In its report, the research team recalled its 2005 study that found that one-third of North Carolina's 106 ERs failed in crucial areas while stabilizing a critically injured child during a mock emergency drill. Armed with an analysis of what went wrong, the team had returned to 18 of the 35 ERs and refreshed the staff's knowledge on 44 "tasks," including ones specific to child resuscitation, such as weight-based dosing of drug treatments, blood sugar assessments and placement of IVs through the bone, a critical route for delivering fluids to children whose veins have constricted due to blood loss or other injury.

In the current study, the team made surprise visits six months later to the 18 ERs and found that scores on 37 of the 44 tasks improved, and scores on 11 of the most important ones, such as accessing circulation through the bone or performing head examinations, improved significantly.

For example, following the refresher, the number of ERs properly estimating a child's weight nearly doubled, the number of ERs correctly assessing consciousness in a child nearly quadrupled, twice as many ER teams properly started an IV through the bone, more than twice as many ordered the correct anti-seizure medications, and more than twice as many correctly prepared a child for transport to CT scanners or operating rooms, a critical time when many problems can occur.

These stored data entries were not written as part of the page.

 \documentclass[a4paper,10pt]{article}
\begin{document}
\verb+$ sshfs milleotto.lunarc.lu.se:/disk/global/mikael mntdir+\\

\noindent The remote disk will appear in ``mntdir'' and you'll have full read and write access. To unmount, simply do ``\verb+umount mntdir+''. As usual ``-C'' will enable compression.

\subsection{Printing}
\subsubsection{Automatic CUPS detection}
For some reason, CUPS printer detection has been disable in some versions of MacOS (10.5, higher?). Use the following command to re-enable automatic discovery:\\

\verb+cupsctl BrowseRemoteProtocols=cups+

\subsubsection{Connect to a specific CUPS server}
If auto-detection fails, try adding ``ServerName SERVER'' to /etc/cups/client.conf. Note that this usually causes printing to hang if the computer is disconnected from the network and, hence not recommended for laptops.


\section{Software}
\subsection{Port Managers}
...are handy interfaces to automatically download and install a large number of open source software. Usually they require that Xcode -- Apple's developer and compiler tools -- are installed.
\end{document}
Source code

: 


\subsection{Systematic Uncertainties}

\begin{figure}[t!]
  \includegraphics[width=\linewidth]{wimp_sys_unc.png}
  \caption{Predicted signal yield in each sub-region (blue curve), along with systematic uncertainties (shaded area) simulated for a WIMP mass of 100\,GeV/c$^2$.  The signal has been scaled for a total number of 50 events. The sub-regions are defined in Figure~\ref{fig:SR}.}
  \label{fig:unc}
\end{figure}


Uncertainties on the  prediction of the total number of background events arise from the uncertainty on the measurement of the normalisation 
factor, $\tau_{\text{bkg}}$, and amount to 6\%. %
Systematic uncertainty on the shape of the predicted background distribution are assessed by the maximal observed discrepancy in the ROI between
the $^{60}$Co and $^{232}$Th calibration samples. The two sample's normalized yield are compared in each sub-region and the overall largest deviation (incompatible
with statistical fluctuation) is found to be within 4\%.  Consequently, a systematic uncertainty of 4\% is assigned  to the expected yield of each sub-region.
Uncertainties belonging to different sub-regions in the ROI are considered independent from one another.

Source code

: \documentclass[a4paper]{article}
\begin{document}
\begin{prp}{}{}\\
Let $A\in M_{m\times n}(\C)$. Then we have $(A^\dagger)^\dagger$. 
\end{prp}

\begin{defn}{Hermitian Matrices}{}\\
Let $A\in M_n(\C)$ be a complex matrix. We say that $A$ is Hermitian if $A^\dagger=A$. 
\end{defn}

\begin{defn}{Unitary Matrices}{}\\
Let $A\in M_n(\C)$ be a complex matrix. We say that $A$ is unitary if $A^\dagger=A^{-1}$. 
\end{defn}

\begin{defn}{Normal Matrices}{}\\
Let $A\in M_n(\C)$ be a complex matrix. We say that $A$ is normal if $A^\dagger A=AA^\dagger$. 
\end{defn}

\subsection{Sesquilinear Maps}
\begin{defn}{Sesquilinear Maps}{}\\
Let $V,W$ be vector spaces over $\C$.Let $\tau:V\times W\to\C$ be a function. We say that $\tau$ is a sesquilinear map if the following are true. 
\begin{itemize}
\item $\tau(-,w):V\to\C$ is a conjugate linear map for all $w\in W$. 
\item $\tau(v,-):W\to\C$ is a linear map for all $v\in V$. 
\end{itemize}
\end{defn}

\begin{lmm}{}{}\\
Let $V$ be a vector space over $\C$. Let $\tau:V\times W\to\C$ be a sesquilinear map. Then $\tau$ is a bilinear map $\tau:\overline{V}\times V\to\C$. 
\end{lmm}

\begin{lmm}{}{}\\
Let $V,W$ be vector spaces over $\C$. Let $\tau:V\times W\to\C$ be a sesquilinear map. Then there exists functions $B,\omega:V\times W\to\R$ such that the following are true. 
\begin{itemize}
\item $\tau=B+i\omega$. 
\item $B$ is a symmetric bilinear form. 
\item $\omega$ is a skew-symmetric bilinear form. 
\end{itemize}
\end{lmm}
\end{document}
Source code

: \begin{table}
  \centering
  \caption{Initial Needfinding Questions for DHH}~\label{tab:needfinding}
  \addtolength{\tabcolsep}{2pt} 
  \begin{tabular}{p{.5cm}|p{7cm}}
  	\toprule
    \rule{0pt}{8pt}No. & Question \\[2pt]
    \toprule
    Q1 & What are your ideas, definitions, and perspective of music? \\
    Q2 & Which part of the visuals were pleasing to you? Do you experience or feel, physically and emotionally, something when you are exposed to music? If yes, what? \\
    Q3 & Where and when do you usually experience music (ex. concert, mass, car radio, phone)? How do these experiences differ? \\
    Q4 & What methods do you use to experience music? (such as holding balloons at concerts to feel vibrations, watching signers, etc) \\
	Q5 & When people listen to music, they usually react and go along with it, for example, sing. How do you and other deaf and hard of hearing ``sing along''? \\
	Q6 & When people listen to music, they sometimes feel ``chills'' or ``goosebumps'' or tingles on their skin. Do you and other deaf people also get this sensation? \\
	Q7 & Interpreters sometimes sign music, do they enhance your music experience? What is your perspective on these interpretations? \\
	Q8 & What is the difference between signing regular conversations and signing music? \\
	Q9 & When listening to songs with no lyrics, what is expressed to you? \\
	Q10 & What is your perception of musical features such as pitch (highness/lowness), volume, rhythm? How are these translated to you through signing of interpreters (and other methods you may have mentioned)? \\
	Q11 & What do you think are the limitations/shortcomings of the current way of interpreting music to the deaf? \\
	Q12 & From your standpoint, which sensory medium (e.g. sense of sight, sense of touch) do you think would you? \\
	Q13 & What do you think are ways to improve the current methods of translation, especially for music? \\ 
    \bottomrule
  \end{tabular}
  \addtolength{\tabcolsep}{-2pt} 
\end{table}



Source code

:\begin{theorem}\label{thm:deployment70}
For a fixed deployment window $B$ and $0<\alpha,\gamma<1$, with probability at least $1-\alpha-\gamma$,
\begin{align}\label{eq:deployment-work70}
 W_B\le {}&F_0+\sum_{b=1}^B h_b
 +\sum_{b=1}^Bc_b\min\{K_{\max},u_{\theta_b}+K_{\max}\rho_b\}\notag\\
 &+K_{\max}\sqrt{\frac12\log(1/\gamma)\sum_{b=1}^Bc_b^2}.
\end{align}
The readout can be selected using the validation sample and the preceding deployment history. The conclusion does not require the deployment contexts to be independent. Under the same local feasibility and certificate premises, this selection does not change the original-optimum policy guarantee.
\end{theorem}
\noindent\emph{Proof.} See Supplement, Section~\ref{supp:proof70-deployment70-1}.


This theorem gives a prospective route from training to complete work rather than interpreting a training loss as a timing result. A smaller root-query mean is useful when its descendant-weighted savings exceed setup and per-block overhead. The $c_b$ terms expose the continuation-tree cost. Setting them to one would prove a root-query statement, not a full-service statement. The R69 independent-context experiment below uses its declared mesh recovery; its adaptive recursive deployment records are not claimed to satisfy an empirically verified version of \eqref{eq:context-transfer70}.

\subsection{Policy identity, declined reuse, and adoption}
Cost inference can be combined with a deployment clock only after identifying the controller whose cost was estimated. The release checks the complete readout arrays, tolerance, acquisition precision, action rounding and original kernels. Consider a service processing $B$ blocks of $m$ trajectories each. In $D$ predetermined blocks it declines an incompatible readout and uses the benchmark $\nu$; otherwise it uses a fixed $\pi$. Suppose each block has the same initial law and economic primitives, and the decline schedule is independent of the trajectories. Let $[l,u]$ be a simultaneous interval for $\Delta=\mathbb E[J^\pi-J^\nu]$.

"Our findings would seem to offer a practical recipe for running a quick diagnostic test of ER skills related to resuscitating children from catastrophe, and improving them," Hunt said. In situ disaster simulations are already a monthly happening at the Johns Hopkins Children's Center, where trauma teams rate their own performance and diagnose problems in each other.

Researchers note that some tasks on their list of 44 still need improvement by workers, including assessing for neurological and spine injuries, delivering proper weight-based and timely doses of dextrose to stop life-threatening drops in blood sugar, and correctly administering IV fluids. Failures on these tasks can have catastrophic results, the investigators say, and more research is needed to understand why staff continued to perform poorly. The researchers caution that failures during drills do not necessarily reflect performance during a genuine emergency, when trauma teams experience "adrenaline surge" and ultra-sharp focus on the patient, and actual patients provide constant feedback to the team's actions, prompting more appropriate responses. "You can't exactly duplicate an actual trauma," Hunt said.

Margaret Heine of Johns Hopkins also participated in the study. Co-investigators from Duke University are Susan Hohenhaus, Xuemei Luo and Karen Frush.